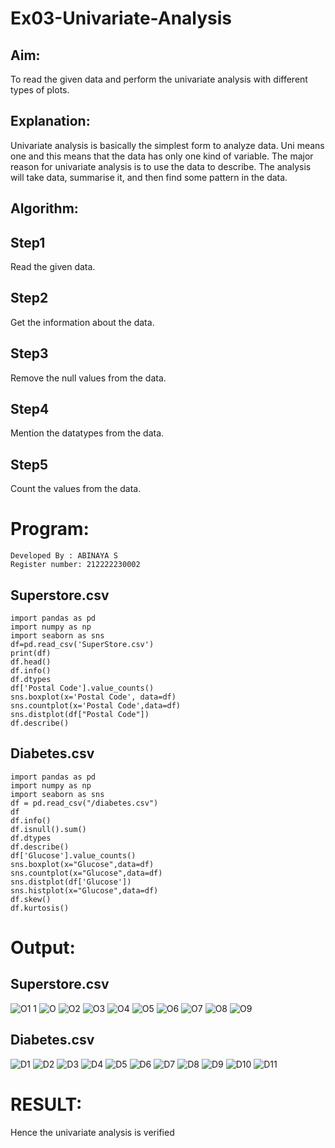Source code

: # Ex03-Univariate-Analysis
## Aim:
To read the given data and perform the univariate analysis with different types of plots.

## Explanation:
Univariate analysis is basically the simplest form to analyze data. Uni means one and this means that the data has only one kind of variable. The major reason for univariate analysis is to use the data to describe. The analysis will take data, summarise it, and then find some pattern in the data.

## Algorithm:
## Step1
Read the given data.

## Step2
Get the information about the data.

## Step3
Remove the null values from the data.

## Step4
Mention the datatypes from the data.

## Step5
Count the values from the data.
#  Program:
```
Developed By : ABINAYA S
Register number: 212222230002
```
## Superstore.csv
```
import pandas as pd
import numpy as np
import seaborn as sns
df=pd.read_csv('SuperStore.csv')
print(df)
df.head()
df.info()
df.dtypes
df['Postal Code'].value_counts()
sns.boxplot(x='Postal Code', data=df)
sns.countplot(x='Postal Code',data=df)
sns.distplot(df["Postal Code"])
df.describe()
```

## Diabetes.csv
```
import pandas as pd
import numpy as np
import seaborn as sns
df = pd.read_csv("/diabetes.csv")
df
df.info()
df.isnull().sum()
df.dtypes
df.describe()
df['Glucose'].value_counts()
sns.boxplot(x="Glucose",data=df)
sns.countplot(x="Glucose",data=df)
sns.distplot(df['Glucose'])
sns.histplot(x="Glucose",data=df)
df.skew()
df.kurtosis()
```
# Output:
## Superstore.csv
![O1 1](https://github.com/abinayasangeetha/ODD2023-DataScience-Ex-03/assets/119393675/38a3ac73-041c-404e-93c6-c180fa91f1d9)
![O](https://github.com/abinayasangeetha/ODD2023-DataScience-Ex-03/assets/119393675/680e4fe4-e029-4dc4-9a08-4c8573af505e)
![O2](https://github.com/abinayasangeetha/ODD2023-DataScience-Ex-03/assets/119393675/0d8ef78b-820b-4783-8e34-4bcd8c45203b)
![O3](https://github.com/abinayasangeetha/ODD2023-DataScience-Ex-03/assets/119393675/4aaa14c8-d7e6-42de-b057-5aa40fdfeaa3)
![O4](https://github.com/abinayasangeetha/ODD2023-DataScience-Ex-03/assets/119393675/19f878af-4a76-45a6-9aa6-6749832725c0)
![O5](https://github.com/abinayasangeetha/ODD2023-DataScience-Ex-03/assets/119393675/87fe1231-0142-4465-a675-bd57bcf82dfa)
![O6](https://github.com/abinayasangeetha/ODD2023-DataScience-Ex-03/assets/119393675/da570c24-3faa-4abc-adb3-56ee3ae4c935)
![O7](https://github.com/abinayasangeetha/ODD2023-DataScience-Ex-03/assets/119393675/7935dcba-a8d1-4eb6-86ed-2c39946a3e71)
![O8](https://github.com/abinayasangeetha/ODD2023-DataScience-Ex-03/assets/119393675/a3f30164-4e9d-4b64-a7b4-1cd19dc93c69)
![O9](https://github.com/abinayasangeetha/ODD2023-DataScience-Ex-03/assets/119393675/0b19401c-bb57-49d7-8c33-a020a1a67c63)

## Diabetes.csv
![D1](https://github.com/abinayasangeetha/ODD2023-DataScience-Ex-03/assets/119393675/46f198fd-022d-4bc7-b5ec-3be4b7020fd4)
![D2](https://github.com/abinayasangeetha/ODD2023-DataScience-Ex-03/assets/119393675/279557d1-0eb8-419e-b58d-42fbc8b74205)
![D3](https://github.com/abinayasangeetha/ODD2023-DataScience-Ex-03/assets/119393675/2fe12adf-cfee-4451-8eb1-fa964db26bee)
![D4](https://github.com/abinayasangeetha/ODD2023-DataScience-Ex-03/assets/119393675/6f5f2654-89da-413b-b198-65770fe00d74)
![D5](https://github.com/abinayasangeetha/ODD2023-DataScience-Ex-03/assets/119393675/409a6144-9c12-451a-8e53-9078650f3a0d)
![D6](https://github.com/abinayasangeetha/ODD2023-DataScience-Ex-03/assets/119393675/ce46fb8d-d783-448c-883b-daa6f774e1de)
![D7](https://github.com/abinayasangeetha/ODD2023-DataScience-Ex-03/assets/119393675/0d138519-ff86-4b7c-8052-7647125f26cd)
![D8](https://github.com/abinayasangeetha/ODD2023-DataScience-Ex-03/assets/119393675/09272c78-409e-47a2-9c9e-2352f02b5916)
![D9](https://github.com/abinayasangeetha/ODD2023-DataScience-Ex-03/assets/119393675/f222d56a-65cb-4185-b74a-9e094738b967)
![D10](https://github.com/abinayasangeetha/ODD2023-DataScience-Ex-03/assets/119393675/5b9a8570-9bdd-4823-ac04-fb69f11d5e26)
![D11](https://github.com/abinayasangeetha/ODD2023-DataScience-Ex-03/assets/119393675/2aea7c58-682f-4b2d-86ce-9a298de7a83d)



# RESULT:
Hence the univariate analysis is verified
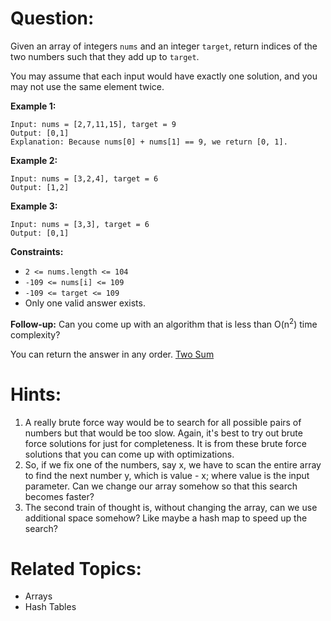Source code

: # Question:
Given an array of integers ```nums``` and an integer ```target```, return indices of the two numbers such that they add up to ```target```.

You may assume that each input would have exactly one solution, and you may not use the same element twice.

**Example 1:**
```
Input: nums = [2,7,11,15], target = 9
Output: [0,1]
Explanation: Because nums[0] + nums[1] == 9, we return [0, 1].
```
**Example 2:**
```
Input: nums = [3,2,4], target = 6
Output: [1,2]
```
**Example 3:**
```
Input: nums = [3,3], target = 6
Output: [0,1]
``` 

**Constraints:**
* ```2 <= nums.length <= 104```
* ```-109 <= nums[i] <= 109```
* ```-109 <= target <= 109```
* Only one valid answer exists.
 

**Follow-up:** Can you come up with an algorithm that is less than O(n<sup>2</sup>) time complexity?

You can return the answer in any order.
[Two Sum](https://leetcode.com/problems/two-sum/)

# Hints:
1. A really brute force way would be to search for all possible pairs of numbers but that would be too slow. Again, it's best to try out brute force solutions for just for completeness. It is from these brute force solutions that you can come up with optimizations.
2. So, if we fix one of the numbers, say x, we have to scan the entire array to find the next number y, which is value - x; where value is the input parameter. Can we change our array somehow so that this search becomes faster?
3. The second train of thought is, without changing the array, can we use additional space somehow? Like maybe a hash map to speed up the search?

# Related Topics: 
* Arrays
* Hash Tables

ACTIVITY: The material above should be repeated word for word, with every picture omitted.

EXERCISE RESPONSE:
Source code

: # Ex03-Univariate-Analysis
## Aim:
To read the given data and perform the univariate analysis with different types of plots.

## Explanation:
Univariate analysis is basically the simplest form to analyze data. Uni means one and this means that the data has only one kind of variable. The major reason for univariate analysis is to use the data to describe. The analysis will take data, summarise it, and then find some pattern in the data.

## Algorithm:
## Step1
Read the given data.

## Step2
Get the information about the data.

## Step3
Remove the null values from the data.

## Step4
Mention the datatypes from the data.

## Step5
Count the values from the data.
#  Program:
```
Developed By : ABINAYA S
Register number: 212222230002
```
## Superstore.csv
```
import pandas as pd
import numpy as np
import seaborn as sns
df=pd.read_csv('SuperStore.csv')
print(df)
df.head()
df.info()
df.dtypes
df['Postal Code'].value_counts()
sns.boxplot(x='Postal Code', data=df)
sns.countplot(x='Postal Code',data=df)
sns.distplot(df["Postal Code"])
df.describe()
```

## Diabetes.csv
```
import pandas as pd
import numpy as np
import seaborn as sns
df = pd.read_csv("/diabetes.csv")
df
df.info()
df.isnull().sum()
df.dtypes
df.describe()
df['Glucose'].value_counts()
sns.boxplot(x="Glucose",data=df)
sns.countplot(x="Glucose",data=df)
sns.distplot(df['Glucose'])
sns.histplot(x="Glucose",data=df)
df.skew()
df.kurtosis()
```
# Output:
## Superstore.csv
![O1 1](https://github.com/abinayasangeetha/ODD2023-DataScience-Ex-03/assets/119393675/38a3ac73-041c-404e-93c6-c180fa91f1d9)
![O](https://github.com/abinayasangeetha/ODD2023-DataScience-Ex-03/assets/119393675/680e4fe4-e029-4dc4-9a08-4c8573af505e)
![O2](https://github.com/abinayasangeetha/ODD2023-DataScience-Ex-03/assets/119393675/0d8ef78b-820b-4783-8e34-4bcd8c45203b)
![O3](https://github.com/abinayasangeetha/ODD2023-DataScience-Ex-03/assets/119393675/4aaa14c8-d7e6-42de-b057-5aa40fdfeaa3)
![O4](https://github.com/abinayasangeetha/ODD2023-DataScience-Ex-03/assets/119393675/19f878af-4a76-45a6-9aa6-6749832725c0)
![O5](https://github.com/abinayasangeetha/ODD2023-DataScience-Ex-03/assets/119393675/87fe1231-0142-4465-a675-bd57bcf82dfa)
![O6](https://github.com/abinayasangeetha/ODD2023-DataScience-Ex-03/assets/119393675/da570c24-3faa-4abc-adb3-56ee3ae4c935)
![O7](https://github.com/abinayasangeetha/ODD2023-DataScience-Ex-03/assets/119393675/7935dcba-a8d1-4eb6-86ed-2c39946a3e71)
![O8](https://github.com/abinayasangeetha/ODD2023-DataScience-Ex-03/assets/119393675/a3f30164-4e9d-4b64-a7b4-1cd19dc93c69)
![O9](https://github.com/abinayasangeetha/ODD2023-DataScience-Ex-03/assets/119393675/0b19401c-bb57-49d7-8c33-a020a1a67c63)

## Diabetes.csv
![D1](https://github.com/abinayasangeetha/ODD2023-DataScience-Ex-03/assets/119393675/46f198fd-022d-4bc7-b5ec-3be4b7020fd4)
![D2](https://github.com/abinayasangeetha/ODD2023-DataScience-Ex-03/assets/119393675/279557d1-0eb8-419e-b58d-42fbc8b74205)
![D3](https://github.com/abinayasangeetha/ODD2023-DataScience-Ex-03/assets/119393675/2fe12adf-cfee-4451-8eb1-fa964db26bee)
![D4](https://github.com/abinayasangeetha/ODD2023-DataScience-Ex-03/assets/119393675/6f5f2654-89da-413b-b198-65770fe00d74)
![D5](https://github.com/abinayasangeetha/ODD2023-DataScience-Ex-03/assets/119393675/409a6144-9c12-451a-8e53-9078650f3a0d)
![D6](https://github.com/abinayasangeetha/ODD2023-DataScience-Ex-03/assets/119393675/ce46fb8d-d783-448c-883b-daa6f774e1de)
![D7](https://github.com/abinayasangeetha/ODD2023-DataScience-Ex-03/assets/119393675/0d138519-ff86-4b7c-8052-7647125f26cd)
![D8](https://github.com/abinayasangeetha/ODD2023-DataScience-Ex-03/assets/119393675/09272c78-409e-47a2-9c9e-2352f02b5916)
![D9](https://github.com/abinayasangeetha/ODD2023-DataScience-Ex-03/assets/119393675/f222d56a-65cb-4185-b74a-9e094738b967)
![D10](https://github.com/abinayasangeetha/ODD2023-DataScience-Ex-03/assets/119393675/5b9a8570-9bdd-4823-ac04-fb69f11d5e26)
![D11](https://github.com/abinayasangeetha/ODD2023-DataScience-Ex-03/assets/119393675/2aea7c58-682f-4b2d-86ce-9a298de7a83d)



# RESULT:
Hence the univariate analysis is verified
Source code

: # Question:
Given an array of integers ```nums``` and an integer ```target```, return indices of the two numbers such that they add up to ```target```.

You may assume that each input would have exactly one solution, and you may not use the same element twice.

**Example 1:**
```
Input: nums = [2,7,11,15], target = 9
Output: [0,1]
Explanation: Because nums[0] + nums[1] == 9, we return [0, 1].
```
**Example 2:**
```
Input: nums = [3,2,4], target = 6
Output: [1,2]
```
**Example 3:**
```
Input: nums = [3,3], target = 6
Output: [0,1]
``` 

**Constraints:**
* ```2 <= nums.length <= 104```
* ```-109 <= nums[i] <= 109```
* ```-109 <= target <= 109```
* Only one valid answer exists.
 

**Follow-up:** Can you come up with an algorithm that is less than O(n<sup>2</sup>) time complexity?

You can return the answer in any order.
[Two Sum](https://leetcode.com/problems/two-sum/)

# Hints:
1. A really brute force way would be to search for all possible pairs of numbers but that would be too slow. Again, it's best to try out brute force solutions for just for completeness. It is from these brute force solutions that you can come up with optimizations.
2. So, if we fix one of the numbers, say x, we have to scan the entire array to find the next number y, which is value - x; where value is the input parameter. Can we change our array somehow so that this search becomes faster?
3. The second train of thought is, without changing the array, can we use additional space somehow? Like maybe a hash map to speed up the search?

# Related Topics: 
* Arrays
* Hash Tables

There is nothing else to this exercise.